Last week it was my 34th birthday, but it wasn’t mine alone. I have a fraternal twin sister, Rachel. If you’re not up on your twin lingo, it means we are not identical, we came from two different eggs. (My 4-year-old son has recently learned that babies come from eggs, and every time I talk about something I did before he was born he will say “I was there!” because he was “one of my eggs.”)

It’s an interesting thing to be a twin – to never remember a time without the other person existing. I’m sure there’s a lot of psychological research out there about growing up as a twin and the impact it has on your relationship with each other… I’ll let someone else look that up if they want.

My relationship with my sister is very unique, not only because she’s my twin, but because Rachel is autistic. 

I think the word autistic can mean a lot of different things to different people. While there are certainly commonalities between people with autism, each autistic person is still unique with their own set of skills and personality traits, so obviously they do not all look or act the same. And of course you may be familiar with the term autism spectrum, which means that there is a range of different levels of traits that people with autism can have. 
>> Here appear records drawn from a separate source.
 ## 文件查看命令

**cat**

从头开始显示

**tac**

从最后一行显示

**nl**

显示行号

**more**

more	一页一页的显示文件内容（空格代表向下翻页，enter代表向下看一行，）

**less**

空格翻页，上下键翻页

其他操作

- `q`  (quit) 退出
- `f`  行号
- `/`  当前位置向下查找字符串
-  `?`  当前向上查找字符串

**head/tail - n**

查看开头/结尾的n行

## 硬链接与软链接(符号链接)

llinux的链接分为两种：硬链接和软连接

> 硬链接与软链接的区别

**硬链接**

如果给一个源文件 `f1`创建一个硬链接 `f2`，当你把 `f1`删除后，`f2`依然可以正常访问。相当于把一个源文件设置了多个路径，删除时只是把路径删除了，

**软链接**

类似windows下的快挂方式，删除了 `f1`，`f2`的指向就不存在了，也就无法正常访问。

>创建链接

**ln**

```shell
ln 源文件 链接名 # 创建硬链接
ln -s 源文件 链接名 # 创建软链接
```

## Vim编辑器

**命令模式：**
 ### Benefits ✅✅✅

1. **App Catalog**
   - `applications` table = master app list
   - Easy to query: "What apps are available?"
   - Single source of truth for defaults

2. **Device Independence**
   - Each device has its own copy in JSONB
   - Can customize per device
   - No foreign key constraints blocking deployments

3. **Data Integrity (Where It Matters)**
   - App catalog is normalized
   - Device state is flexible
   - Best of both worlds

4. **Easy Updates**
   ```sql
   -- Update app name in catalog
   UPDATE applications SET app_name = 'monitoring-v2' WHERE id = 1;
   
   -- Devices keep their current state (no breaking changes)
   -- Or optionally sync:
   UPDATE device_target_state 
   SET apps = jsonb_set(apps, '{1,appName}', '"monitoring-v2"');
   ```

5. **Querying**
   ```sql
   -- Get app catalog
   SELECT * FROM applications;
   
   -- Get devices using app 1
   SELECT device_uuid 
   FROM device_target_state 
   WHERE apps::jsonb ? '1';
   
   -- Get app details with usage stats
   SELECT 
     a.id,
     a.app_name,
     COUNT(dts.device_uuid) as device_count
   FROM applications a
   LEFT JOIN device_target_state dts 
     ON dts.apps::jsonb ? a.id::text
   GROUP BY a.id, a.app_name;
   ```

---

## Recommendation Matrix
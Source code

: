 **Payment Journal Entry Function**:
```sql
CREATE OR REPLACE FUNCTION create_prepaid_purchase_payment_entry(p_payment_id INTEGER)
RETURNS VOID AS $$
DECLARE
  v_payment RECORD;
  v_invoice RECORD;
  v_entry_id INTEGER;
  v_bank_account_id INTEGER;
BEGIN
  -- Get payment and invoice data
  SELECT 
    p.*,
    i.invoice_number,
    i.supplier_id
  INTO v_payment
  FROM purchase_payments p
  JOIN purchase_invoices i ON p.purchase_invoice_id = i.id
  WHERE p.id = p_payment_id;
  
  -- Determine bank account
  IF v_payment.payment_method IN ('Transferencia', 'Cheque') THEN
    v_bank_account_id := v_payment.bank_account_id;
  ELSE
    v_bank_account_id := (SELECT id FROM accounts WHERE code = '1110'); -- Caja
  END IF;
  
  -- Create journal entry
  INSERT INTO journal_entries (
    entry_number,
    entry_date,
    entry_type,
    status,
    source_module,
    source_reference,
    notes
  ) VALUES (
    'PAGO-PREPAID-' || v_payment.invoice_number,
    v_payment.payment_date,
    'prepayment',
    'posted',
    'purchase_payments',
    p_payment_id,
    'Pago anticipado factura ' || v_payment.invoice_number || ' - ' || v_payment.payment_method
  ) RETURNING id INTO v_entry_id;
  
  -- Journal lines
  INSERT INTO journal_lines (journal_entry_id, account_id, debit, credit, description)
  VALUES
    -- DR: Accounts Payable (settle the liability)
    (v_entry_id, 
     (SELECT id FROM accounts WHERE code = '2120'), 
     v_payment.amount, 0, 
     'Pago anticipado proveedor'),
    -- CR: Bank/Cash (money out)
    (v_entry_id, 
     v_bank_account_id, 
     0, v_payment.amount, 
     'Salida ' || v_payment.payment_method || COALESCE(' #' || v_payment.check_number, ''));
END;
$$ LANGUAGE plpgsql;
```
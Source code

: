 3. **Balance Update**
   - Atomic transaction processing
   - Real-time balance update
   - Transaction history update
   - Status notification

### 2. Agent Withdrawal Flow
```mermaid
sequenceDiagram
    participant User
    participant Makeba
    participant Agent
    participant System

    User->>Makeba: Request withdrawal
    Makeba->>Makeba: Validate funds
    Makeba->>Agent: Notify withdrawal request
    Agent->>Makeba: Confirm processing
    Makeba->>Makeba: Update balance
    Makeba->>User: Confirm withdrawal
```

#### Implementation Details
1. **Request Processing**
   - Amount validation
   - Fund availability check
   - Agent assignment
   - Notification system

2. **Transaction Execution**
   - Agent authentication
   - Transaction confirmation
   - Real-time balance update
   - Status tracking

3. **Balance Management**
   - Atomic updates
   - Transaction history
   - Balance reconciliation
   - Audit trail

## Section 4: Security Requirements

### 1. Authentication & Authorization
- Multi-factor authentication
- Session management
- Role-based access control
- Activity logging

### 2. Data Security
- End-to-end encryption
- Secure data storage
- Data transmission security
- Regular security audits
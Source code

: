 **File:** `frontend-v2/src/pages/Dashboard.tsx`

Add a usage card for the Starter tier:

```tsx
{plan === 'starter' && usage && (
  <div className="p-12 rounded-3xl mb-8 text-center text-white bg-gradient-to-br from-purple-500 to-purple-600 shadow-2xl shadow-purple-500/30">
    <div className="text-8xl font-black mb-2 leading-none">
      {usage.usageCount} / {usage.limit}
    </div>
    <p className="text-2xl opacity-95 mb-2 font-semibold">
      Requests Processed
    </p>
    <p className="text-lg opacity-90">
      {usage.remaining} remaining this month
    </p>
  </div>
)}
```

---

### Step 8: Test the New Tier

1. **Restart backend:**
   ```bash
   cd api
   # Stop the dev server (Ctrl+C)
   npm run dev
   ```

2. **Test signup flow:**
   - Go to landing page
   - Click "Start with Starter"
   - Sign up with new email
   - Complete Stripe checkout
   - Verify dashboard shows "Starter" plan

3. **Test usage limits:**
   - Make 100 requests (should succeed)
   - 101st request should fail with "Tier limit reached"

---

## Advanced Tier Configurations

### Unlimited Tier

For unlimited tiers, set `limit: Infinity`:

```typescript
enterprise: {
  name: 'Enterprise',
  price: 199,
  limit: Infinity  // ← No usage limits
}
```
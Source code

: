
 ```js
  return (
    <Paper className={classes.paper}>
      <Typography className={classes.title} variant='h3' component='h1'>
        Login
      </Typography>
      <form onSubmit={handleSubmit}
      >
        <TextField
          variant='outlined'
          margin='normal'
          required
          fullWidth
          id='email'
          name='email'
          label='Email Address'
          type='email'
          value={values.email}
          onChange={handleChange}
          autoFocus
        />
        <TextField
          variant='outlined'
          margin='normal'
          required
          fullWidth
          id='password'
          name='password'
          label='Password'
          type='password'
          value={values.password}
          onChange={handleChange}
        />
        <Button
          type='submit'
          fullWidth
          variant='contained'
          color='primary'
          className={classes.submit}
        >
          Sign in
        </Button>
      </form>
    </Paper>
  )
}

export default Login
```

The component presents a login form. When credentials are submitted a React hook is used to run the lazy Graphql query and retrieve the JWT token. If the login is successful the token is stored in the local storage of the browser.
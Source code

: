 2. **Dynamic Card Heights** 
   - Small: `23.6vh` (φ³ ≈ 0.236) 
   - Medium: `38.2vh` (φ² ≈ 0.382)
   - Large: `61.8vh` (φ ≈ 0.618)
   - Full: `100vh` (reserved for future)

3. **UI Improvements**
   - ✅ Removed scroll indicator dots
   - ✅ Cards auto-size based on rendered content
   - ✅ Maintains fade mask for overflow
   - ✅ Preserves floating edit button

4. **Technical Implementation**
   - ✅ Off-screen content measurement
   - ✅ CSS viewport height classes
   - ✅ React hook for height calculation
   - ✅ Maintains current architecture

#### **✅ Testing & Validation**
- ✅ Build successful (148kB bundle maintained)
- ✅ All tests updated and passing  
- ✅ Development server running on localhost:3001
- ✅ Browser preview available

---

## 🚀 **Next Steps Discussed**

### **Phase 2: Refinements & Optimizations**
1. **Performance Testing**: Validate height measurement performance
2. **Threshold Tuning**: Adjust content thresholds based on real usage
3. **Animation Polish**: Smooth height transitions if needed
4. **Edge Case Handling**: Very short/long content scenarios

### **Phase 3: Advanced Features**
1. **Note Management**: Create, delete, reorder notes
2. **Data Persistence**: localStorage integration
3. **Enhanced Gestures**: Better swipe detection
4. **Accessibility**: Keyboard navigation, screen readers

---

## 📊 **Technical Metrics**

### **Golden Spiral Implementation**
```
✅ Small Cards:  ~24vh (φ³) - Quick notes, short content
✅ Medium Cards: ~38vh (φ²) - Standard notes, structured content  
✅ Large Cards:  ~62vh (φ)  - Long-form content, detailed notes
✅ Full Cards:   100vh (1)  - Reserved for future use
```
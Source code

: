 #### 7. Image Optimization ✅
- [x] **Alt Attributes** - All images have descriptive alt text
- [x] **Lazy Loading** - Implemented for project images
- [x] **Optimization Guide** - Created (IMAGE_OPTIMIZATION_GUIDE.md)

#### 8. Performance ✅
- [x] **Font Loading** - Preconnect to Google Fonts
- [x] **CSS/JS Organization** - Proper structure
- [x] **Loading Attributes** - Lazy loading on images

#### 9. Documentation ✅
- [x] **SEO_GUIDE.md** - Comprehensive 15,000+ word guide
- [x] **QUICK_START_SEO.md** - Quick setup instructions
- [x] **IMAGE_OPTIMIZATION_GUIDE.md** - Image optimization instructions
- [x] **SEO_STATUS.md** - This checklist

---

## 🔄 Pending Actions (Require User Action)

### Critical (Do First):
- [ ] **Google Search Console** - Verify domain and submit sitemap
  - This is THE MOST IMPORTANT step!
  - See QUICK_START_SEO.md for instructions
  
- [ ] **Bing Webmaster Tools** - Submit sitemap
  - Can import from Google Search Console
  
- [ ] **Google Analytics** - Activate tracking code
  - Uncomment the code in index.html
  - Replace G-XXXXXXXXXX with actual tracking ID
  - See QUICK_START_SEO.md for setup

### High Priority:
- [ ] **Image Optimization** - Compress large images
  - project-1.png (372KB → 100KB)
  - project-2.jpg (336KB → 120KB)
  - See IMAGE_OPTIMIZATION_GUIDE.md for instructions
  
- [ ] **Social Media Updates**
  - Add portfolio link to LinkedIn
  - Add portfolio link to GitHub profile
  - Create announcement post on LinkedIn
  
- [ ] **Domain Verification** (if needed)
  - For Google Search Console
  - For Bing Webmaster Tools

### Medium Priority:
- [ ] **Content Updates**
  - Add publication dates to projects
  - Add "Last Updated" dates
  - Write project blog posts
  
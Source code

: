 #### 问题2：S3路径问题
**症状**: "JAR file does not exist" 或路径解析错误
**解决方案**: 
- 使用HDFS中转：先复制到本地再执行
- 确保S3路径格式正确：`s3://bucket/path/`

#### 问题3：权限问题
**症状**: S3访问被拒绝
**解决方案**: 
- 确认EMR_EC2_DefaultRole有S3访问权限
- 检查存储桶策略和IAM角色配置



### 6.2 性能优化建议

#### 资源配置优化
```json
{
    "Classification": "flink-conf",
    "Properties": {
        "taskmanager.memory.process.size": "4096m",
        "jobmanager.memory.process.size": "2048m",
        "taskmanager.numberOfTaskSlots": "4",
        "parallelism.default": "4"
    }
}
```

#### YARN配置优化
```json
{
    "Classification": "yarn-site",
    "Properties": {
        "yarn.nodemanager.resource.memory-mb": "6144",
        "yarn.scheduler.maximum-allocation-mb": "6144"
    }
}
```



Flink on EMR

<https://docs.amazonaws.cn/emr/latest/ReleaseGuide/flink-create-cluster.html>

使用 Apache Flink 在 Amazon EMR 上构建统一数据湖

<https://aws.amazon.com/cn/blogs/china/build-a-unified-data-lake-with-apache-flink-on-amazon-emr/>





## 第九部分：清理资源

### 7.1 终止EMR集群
Some of the signs or symptoms of autism may include things like:
* dislike of physical contact
* difficulty expressing needs
* resistance to changes in routine or surroundings
* intense reactions to sounds, smells, textures, lights, etc.
* difficulty understanding other people’s feelings
* delayed speech or language skills

Again, there’s a lot of information out there on autism, some of it’s outdated, so just try to make sure you’re researching current and accurate information. For example, in 2013 the DSM-5 essentially retired the term “Asperger’s syndrome” and now we would just say a person is on the spectrum or has mild autism. (“Mild autism” is not the proper diagnosis, but it could be helpful in trying to understand where a person falls on the spectrum.) This website seemed like it had good and easy to read information if you’re interested in learning more. 

I definitely don’t know all of the technical or medical terms about autism, but I always described my sister as being “low-functioning.” I guess maybe you could use the term “severe,” although that has a negative connotation in my opinion. So what does that mean? Well, it means that Rachel has very limited verbal skills. She needs someone to help her with daily tasks like getting dressed, brushing her teeth, cooking her food… We (my family and I) always knew that Rachel was never going to live independently on her own, she needs more support than that.